Dead End is a 2003 English-language French horror film written and directed by Jean-Baptiste Andrea and Fabrice Canepa, and starring Alexandra Holden, Ray Wise, Lin Shaye, Mick Cain, Billy Asher, and Amber Smith. It tells the story of a dysfunctional family who find themselves on a never-ending road in the middle of a forest during a routine drive on Christmas Eve, while under pursuit of a mysterious hearse and a woman dressed in white.

Plot

Driving on Christmas Eve with his family, Frank Harrington decides to take a short cut through a remote location. In the car with him: his wife Laura, his son, Richard, his daughter, Marion, and her boyfriend, Brad. It is night, and as Frank drives, he begins to fall asleep at the wheel, only to be woken by the screams of his family, warning him of an oncoming vehicle. He narrowly avoids the vehicle, and after an inspection of his car, continues to drive. Confused, Laura questions her husband as to why he didn't take the usual route to her mother-in-law's house; he claims he was "bored" and fancied a change.

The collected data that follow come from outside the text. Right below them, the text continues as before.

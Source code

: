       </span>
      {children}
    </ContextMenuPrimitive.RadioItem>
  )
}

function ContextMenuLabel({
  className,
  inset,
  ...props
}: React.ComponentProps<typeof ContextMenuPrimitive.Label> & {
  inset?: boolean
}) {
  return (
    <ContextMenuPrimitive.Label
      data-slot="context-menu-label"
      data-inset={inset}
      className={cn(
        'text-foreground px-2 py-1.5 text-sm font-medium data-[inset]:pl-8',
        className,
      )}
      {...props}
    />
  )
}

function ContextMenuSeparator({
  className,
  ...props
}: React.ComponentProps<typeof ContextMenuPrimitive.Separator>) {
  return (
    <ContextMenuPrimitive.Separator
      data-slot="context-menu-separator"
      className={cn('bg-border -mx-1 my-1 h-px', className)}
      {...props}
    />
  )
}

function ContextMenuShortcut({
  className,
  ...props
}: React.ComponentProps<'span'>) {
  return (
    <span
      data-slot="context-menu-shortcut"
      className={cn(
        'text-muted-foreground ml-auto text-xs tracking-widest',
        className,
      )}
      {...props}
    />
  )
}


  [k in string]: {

As the siblings bicker, Frank abruptly stops the car, claiming he saw a young woman dressed in white in the forest. The woman appears at Frank's window, holding a baby. Marion, seeing how distressed the woman appears to be, and realizing that she needs help, offers to walk so that they can take the woman in the car to a house for help. The woman gets into the car, and as the family ask her questions, she remains silent. They arrive at a wooden cabin, and Laura and Frank go in to investigate. Meanwhile, Richard goes to masturbate in the woods, leaving Brad in the car with the woman and her child. Brad begins questioning the woman and telling the woman his plans to propose to Marion, meanwhile Marion walks along the road to catch up with the family and rehearses how she plans to break up with Brad. The woman tells Brad the name of her child; Amy, and passes her to him. A confused Brad asks how the child can breathe with the blankets covering her face, the woman replies that the baby is dead. Confused, Brad lifts the blankets to discover what appears to be the corpse of the child, and screams. The camera changes back to Richard, who hears the scream and immediately runs back to the car. Brad and the woman are nowhere to be seen. However, Marion sees a hearse driving down the road, and as she turns to look, she sees Brad screaming for help in the back of it. She runs back to the family and makes them drive after the hearse.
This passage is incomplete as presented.